23 milioni di chilometri cubi, ben conservati nelle rocce sotto i nostri piedi. A tanto ammonta il volume d’acqua nascosto nelle viscere della Terra. Una quantità che potrebbe coprire il nostro pianeta con uno strato spesso 180 metri: a svelarlo, in uno studio appena pubblicato sulla rivista Nature Geoscience, un’équipe di scienziati canadesi della University of Victoria. Peccato che appena il 6% di questa massa d’acqua sia utile alla nostra specie: la restante porzione, fanno notare gli autori dello studio, è troppo lontana dalla superficie per poter essere estratta e utilizzata. “La porzione d’acqua utile, la cosiddetta acqua sotterranea moderna”, ammonisce sulle pagine della Bbc Tom Gleeson, uno degli autori dello studio, “è quella che si rinnova più velocemente, su scale temporali paragonabili alla vita umana, ed è la più sensibile ai cambiamenti climatici e alle contaminazioni ambientali: si tratta quindi di una risorsa preziosissima, che dobbiamo gestire al meglio”.

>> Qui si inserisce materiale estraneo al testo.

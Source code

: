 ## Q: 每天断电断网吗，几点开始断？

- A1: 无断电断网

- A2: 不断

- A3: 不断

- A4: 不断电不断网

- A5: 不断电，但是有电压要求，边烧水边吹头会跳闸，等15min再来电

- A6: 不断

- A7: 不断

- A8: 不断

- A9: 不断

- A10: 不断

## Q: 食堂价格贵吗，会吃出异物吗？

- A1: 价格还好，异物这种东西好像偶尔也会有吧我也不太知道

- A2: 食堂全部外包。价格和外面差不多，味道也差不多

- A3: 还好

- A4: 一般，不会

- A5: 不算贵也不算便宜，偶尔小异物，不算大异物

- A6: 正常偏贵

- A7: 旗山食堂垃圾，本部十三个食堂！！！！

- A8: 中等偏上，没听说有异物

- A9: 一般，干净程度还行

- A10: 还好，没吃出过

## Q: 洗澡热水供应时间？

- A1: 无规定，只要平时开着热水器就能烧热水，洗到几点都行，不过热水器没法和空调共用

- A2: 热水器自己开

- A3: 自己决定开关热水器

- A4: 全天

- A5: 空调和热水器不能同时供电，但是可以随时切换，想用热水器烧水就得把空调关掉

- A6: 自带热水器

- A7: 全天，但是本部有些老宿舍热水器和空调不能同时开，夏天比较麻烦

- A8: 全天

Per quantificare l’acqua immagazzinata nei primi 2 chilometri della superficie terrestre, l’équipe di Gleeson ha analizzato un vasto insieme di dati geologici e messo a punto un modello fisico predittivo, che teneva conto di permeabilità e porosità del suolo e serie storiche delle precipitazioni. Combinando queste informazioni, i ricercatori hanno messo a punto una mappa che che mostra la distribuzione di acqua sotterranea nel mondo.
Le zone blu scuro sono quelle di acqua moderna, in cui le riserve sono più fresche e si rinnovano più di frequente. Le zone più chiare sono quelle con acqua stagnante e non rinnovabile, “più salina di quella degli oceani e in cui sono dissolti molti metalli e altre sostanze chimiche”, spiega ancora Gleeson. “Tutti elementi che rendono quest’acqua inservibile per il consumo alimentare o agricolo”. Ed è per questo che tutti gli sforzi devono concentrarsi alla conservazione della porzione moderna dell’acqua, ricordando sempre, come sottolinea Ying Fan, della Rutgers University, in un pezzo a commento del lavoro, che si tratta di una risorsa finita ed estremamente sensibile alle attività antropiche inquinanti. Siamo avvisati.